_Work task_
Locate each line in the records containing "Tabla". Copy it.

———

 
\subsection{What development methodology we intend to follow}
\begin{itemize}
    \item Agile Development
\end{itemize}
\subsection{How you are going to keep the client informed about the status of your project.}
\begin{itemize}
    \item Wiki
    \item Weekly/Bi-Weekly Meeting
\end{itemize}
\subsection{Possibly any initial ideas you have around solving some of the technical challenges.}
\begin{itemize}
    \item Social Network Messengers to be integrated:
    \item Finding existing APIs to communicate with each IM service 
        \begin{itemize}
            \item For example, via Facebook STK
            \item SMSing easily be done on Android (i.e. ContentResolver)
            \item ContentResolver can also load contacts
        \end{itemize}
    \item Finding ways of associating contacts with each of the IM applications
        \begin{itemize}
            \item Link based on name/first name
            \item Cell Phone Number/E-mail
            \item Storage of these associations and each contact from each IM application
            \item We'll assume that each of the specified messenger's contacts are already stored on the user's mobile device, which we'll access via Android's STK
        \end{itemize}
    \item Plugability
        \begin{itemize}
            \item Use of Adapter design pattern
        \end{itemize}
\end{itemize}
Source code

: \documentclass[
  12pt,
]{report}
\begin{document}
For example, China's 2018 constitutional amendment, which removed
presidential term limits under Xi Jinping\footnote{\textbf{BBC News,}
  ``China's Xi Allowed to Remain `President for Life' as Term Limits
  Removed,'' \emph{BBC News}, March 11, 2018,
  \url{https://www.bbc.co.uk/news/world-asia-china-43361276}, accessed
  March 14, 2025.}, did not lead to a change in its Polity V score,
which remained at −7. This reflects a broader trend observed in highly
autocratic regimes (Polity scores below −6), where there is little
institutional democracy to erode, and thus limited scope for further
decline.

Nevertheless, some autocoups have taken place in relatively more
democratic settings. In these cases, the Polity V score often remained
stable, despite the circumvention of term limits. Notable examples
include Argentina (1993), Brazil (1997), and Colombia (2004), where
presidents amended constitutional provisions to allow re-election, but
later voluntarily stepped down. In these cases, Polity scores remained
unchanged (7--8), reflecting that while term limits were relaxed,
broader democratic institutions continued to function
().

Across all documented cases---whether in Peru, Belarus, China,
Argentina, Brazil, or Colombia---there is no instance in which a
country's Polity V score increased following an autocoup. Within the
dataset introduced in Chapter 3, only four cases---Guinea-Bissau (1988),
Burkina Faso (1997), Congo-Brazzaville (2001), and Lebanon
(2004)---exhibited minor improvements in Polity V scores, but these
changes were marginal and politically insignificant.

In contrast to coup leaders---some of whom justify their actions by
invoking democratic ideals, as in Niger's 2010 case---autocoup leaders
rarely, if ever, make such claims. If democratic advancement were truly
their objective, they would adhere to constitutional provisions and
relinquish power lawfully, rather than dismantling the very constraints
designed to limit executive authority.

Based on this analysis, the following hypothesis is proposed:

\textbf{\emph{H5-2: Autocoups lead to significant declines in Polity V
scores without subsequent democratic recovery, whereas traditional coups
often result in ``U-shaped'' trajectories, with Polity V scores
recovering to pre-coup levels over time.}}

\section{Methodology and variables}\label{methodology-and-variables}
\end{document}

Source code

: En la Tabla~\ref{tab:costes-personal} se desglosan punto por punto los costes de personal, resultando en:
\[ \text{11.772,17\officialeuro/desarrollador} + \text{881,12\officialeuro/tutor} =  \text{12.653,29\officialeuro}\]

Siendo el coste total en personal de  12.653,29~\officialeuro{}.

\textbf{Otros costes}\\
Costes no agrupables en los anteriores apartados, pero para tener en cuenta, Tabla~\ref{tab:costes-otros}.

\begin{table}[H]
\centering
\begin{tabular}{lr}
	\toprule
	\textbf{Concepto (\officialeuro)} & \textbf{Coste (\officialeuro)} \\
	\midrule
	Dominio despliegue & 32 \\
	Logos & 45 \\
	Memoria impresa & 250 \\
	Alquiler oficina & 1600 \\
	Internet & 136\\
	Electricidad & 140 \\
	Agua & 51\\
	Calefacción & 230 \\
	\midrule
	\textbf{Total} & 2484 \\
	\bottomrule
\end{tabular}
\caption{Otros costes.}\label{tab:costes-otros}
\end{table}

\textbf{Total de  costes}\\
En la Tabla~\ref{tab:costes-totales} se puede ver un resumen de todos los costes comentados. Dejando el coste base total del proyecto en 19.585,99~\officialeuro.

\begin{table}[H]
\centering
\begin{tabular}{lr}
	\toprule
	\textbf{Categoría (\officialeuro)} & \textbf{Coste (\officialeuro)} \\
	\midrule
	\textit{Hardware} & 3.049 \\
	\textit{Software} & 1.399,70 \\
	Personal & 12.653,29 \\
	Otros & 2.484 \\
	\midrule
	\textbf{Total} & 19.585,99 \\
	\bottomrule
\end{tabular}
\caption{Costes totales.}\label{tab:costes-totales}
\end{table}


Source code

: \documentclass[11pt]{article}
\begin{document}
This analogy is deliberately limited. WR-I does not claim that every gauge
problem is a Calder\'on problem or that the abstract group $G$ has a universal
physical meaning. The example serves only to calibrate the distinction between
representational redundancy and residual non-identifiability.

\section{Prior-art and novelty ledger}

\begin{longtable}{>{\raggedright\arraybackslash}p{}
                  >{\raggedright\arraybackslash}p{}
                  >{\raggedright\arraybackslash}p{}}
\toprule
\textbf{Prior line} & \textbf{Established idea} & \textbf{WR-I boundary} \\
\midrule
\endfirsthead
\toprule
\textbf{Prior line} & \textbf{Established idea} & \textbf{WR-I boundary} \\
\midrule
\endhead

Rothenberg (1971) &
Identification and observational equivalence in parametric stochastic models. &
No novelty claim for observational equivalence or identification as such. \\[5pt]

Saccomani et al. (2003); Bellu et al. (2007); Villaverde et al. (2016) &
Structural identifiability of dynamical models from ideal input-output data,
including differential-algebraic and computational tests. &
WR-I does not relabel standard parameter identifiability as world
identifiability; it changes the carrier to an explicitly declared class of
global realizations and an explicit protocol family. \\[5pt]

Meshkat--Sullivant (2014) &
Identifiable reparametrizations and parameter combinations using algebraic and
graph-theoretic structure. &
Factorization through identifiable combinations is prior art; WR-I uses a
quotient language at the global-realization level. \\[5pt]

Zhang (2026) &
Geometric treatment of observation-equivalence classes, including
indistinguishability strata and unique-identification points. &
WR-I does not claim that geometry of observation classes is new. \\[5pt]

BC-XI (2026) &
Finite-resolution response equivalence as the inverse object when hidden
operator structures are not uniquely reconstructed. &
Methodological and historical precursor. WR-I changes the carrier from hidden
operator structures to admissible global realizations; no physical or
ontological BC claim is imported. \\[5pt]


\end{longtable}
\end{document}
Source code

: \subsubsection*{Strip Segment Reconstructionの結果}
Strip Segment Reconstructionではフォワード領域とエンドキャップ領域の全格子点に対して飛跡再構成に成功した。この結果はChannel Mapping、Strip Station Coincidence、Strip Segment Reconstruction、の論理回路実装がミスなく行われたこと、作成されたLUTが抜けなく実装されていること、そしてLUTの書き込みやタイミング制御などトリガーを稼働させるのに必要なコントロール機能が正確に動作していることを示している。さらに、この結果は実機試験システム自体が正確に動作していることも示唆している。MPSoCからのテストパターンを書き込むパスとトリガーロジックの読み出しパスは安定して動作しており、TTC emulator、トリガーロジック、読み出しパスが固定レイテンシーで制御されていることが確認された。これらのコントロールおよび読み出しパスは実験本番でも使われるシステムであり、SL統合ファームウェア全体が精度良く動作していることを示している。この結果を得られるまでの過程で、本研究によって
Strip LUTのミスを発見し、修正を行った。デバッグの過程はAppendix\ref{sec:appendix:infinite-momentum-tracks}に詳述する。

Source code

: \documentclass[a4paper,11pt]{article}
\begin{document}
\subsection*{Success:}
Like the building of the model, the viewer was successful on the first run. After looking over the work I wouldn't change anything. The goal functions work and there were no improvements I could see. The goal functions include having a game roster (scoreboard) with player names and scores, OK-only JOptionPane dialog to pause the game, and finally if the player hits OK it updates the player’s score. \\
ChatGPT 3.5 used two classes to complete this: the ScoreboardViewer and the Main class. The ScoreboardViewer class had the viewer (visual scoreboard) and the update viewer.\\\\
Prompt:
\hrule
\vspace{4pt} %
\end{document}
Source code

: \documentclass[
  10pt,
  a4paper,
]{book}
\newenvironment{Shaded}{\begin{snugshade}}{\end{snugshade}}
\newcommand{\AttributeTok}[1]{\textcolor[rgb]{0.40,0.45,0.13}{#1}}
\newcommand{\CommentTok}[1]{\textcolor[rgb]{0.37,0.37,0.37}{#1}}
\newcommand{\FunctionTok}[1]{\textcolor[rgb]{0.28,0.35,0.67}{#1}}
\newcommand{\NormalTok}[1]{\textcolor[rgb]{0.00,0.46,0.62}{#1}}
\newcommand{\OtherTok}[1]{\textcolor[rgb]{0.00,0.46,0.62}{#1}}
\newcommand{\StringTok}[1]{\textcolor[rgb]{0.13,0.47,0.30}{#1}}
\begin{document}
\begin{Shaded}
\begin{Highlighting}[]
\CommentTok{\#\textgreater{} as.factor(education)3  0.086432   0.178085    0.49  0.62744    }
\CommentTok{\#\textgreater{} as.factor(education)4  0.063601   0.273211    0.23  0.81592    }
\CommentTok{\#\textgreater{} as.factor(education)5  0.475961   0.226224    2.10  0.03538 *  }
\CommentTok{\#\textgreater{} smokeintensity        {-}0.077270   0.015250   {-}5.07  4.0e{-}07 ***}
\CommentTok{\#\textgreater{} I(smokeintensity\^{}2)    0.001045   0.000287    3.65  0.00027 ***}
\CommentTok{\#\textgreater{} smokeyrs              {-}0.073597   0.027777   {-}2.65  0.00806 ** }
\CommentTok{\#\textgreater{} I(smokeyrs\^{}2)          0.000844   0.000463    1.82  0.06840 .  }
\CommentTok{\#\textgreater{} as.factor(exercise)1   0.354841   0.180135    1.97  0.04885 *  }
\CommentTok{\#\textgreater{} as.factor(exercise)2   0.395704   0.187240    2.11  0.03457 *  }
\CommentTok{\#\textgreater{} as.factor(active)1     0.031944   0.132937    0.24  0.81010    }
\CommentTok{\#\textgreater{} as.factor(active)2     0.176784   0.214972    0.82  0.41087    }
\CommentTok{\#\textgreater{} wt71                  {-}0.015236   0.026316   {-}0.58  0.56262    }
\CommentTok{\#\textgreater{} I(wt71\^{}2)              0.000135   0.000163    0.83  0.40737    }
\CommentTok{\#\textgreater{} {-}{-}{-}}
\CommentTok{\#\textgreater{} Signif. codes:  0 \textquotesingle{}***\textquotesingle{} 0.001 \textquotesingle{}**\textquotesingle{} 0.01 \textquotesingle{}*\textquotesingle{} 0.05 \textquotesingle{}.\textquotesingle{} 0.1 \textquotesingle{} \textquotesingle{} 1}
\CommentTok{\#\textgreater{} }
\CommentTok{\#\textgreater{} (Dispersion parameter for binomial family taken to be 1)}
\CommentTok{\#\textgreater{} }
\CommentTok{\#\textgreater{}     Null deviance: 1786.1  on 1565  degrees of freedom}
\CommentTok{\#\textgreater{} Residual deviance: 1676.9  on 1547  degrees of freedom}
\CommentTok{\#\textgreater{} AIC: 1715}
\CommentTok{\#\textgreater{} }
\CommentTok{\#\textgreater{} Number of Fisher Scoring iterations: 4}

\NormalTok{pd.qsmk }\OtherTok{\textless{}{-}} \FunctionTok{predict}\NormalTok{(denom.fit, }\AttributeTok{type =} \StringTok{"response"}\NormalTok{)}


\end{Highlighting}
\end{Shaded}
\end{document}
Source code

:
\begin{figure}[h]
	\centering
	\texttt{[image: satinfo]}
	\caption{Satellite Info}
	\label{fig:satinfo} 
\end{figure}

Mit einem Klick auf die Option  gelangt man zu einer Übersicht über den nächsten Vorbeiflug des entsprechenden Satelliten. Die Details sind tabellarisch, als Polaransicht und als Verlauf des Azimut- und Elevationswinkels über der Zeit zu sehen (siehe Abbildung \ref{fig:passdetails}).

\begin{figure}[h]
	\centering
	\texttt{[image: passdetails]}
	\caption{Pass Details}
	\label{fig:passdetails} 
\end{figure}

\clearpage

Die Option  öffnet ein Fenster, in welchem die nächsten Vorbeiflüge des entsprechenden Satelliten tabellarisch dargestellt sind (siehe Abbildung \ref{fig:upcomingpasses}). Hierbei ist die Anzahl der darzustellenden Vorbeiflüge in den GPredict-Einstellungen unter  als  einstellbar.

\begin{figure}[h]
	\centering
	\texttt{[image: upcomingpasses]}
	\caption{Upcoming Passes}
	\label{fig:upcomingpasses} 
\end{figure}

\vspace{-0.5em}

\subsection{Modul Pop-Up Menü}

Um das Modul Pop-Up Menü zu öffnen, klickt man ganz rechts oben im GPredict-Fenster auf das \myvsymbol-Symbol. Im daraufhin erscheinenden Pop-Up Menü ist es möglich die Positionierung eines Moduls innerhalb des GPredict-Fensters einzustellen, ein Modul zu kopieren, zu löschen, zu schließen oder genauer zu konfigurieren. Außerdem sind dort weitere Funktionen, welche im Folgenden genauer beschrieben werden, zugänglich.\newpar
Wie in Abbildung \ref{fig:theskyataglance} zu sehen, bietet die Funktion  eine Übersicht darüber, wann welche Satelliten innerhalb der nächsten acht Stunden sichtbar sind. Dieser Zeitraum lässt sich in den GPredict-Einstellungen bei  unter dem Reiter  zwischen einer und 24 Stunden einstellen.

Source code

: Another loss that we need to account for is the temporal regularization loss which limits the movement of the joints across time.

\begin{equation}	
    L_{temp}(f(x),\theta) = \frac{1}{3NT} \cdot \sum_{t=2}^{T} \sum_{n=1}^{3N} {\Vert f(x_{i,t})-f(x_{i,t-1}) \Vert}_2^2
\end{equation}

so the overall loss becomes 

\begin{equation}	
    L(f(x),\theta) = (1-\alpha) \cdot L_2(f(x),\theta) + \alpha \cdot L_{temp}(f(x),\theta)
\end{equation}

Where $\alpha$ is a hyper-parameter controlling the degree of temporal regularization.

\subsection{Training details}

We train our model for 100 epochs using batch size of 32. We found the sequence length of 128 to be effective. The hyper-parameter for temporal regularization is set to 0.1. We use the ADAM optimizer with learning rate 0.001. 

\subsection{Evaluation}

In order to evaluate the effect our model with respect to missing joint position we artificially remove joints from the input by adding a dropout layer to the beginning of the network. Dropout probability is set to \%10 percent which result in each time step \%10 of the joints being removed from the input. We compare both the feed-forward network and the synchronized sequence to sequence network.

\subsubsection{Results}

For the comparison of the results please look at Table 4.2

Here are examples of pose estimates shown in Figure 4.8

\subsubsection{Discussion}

———

_Exercise solution_
: En la Tabla~\ref{tab:costes-personal} se desglosan punto por punto los costes de personal, resultando en:
Costes no agrupables en los anteriores apartados, pero para tener en cuenta, Tabla~\ref{tab:costes-otros}.
En la Tabla~\ref{tab:costes-totales} se puede ver un resumen de todos los costes comentados. Dejando el coste base total del proyecto en 19.585,99~\officialeuro.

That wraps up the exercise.